[Records for this task Boundary: Start]

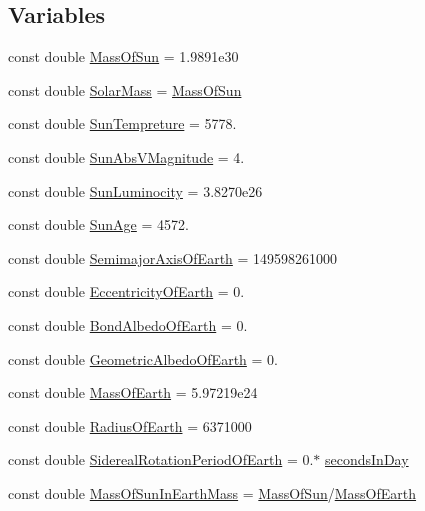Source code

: \subsection*{Variables}
\begin{DoxyCompactItemize}
\item 
const double \hyperlink{namespace_e_g_x_phys_a6e84ae13f1dbcecb215af787bbc12cd6}{Mass\+Of\+Sun} = 1.\+9891e30
\item 
const double \hyperlink{namespace_e_g_x_phys_aa8636def23e66bc4ad32394a088b3950}{Solar\+Mass} = \hyperlink{namespace_e_g_x_phys_a6e84ae13f1dbcecb215af787bbc12cd6}{Mass\+Of\+Sun}
\item 
const double \hyperlink{namespace_e_g_x_phys_a97be71e7f8ca4f7813362bc1dca66db5}{Sun\+Tempreture} = 5778.
\item 
const double \hyperlink{namespace_e_g_x_phys_a61266dc1aaacdd9a9bd0f2fa92aa21c9}{Sun\+Abs\+V\+Magnitude} = 4.
\item 
const double \hyperlink{namespace_e_g_x_phys_a3987543f6972eb72eb2c07d39520b43e}{Sun\+Luminocity} = 3.\+8270e26
\item 
const double \hyperlink{namespace_e_g_x_phys_a173216c099d7915fb16e6416902fcbb8}{Sun\+Age} = 4572.
\item 
const double \hyperlink{namespace_e_g_x_phys_ad1bdca5cec4a0f4a4b8a18ead61de6d9}{Semimajor\+Axis\+Of\+Earth} = 149598261000
\item 
const double \hyperlink{namespace_e_g_x_phys_a327bbaf59d546f8524d6fb9da919d939}{Eccentricity\+Of\+Earth} = 0.
\item 
const double \hyperlink{namespace_e_g_x_phys_a932fff28fce4321fdbf9abc5c1783dc9}{Bond\+Albedo\+Of\+Earth} = 0.
\item 
const double \hyperlink{namespace_e_g_x_phys_aae01fb8ed365fc5de7acebeef34b7351}{Geometric\+Albedo\+Of\+Earth} = 0.
\item 
const double \hyperlink{namespace_e_g_x_phys_ace4a9d8c0b21215536857f4c1087a4e8}{Mass\+Of\+Earth} = 5.\+97219e24
\item 
const double \hyperlink{namespace_e_g_x_phys_a11a2d4a914eb43c4095e225358293a45}{Radius\+Of\+Earth} = 6371000
\item 
const double \hyperlink{namespace_e_g_x_phys_a34a388ac3f9196bb3cdbdbee5ff3cdb7}{Sidereal\+Rotation\+Period\+Of\+Earth} = 0.$\ast$ \hyperlink{namespace_e_g_x_phys_ab4f86327f64403b843077ecc189ce52b}{seconds\+In\+Day}
\item 
const double \hyperlink{namespace_e_g_x_phys_a05709972a6a6089eb968f667ce0bf656}{Mass\+Of\+Sun\+In\+Earth\+Mass} = \hyperlink{namespace_e_g_x_phys_a6e84ae13f1dbcecb215af787bbc12cd6}{Mass\+Of\+Sun}/\hyperlink{namespace_e_g_x_phys_ace4a9d8c0b21215536857f4c1087a4e8}{Mass\+Of\+Earth}

\end{DoxyCompactItemize}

[Records for this task Boundary: End]

_What to do_
Look over the data above and show each line that contains "Earth".

_Written response_
const double \hyperlink{namespace_e_g_x_phys_ad1bdca5cec4a0f4a4b8a18ead61de6d9}{Semimajor\+Axis\+Of\+Earth} = 149598261000
const double \hyperlink{namespace_e_g_x_phys_a327bbaf59d546f8524d6fb9da919d939}{Eccentricity\+Of\+Earth} = 0.
const double \hyperlink{namespace_e_g_x_phys_a932fff28fce4321fdbf9abc5c1783dc9}{Bond\+Albedo\+Of\+Earth} = 0.
const double \hyperlink{namespace_e_g_x_phys_aae01fb8ed365fc5de7acebeef34b7351}{Geometric\+Albedo\+Of\+Earth} = 0.
const double \hyperlink{namespace_e_g_x_phys_ace4a9d8c0b21215536857f4c1087a4e8}{Mass\+Of\+Earth} = 5.\+97219e24
const double \hyperlink{namespace_e_g_x_phys_a11a2d4a914eb43c4095e225358293a45}{Radius\+Of\+Earth} = 6371000
const double \hyperlink{namespace_e_g_x_phys_a34a388ac3f9196bb3cdbdbee5ff3cdb7}{Sidereal\+Rotation\+Period\+Of\+Earth} = 0.$\ast$ \hyperlink{namespace_e_g_x_phys_ab4f86327f64403b843077ecc189ce52b}{seconds\+In\+Day}
const double \hyperlink{namespace_e_g_x_phys_a05709972a6a6089eb968f667ce0bf656}{Mass\+Of\+Sun\+In\+Earth\+Mass} = \hyperlink{namespace_e_g_x_phys_a6e84ae13f1dbcecb215af787bbc12cd6}{Mass\+Of\+Sun}/\hyperlink{namespace_e_g_x_phys_ace4a9d8c0b21215536857f4c1087a4e8}{Mass\+Of\+Earth}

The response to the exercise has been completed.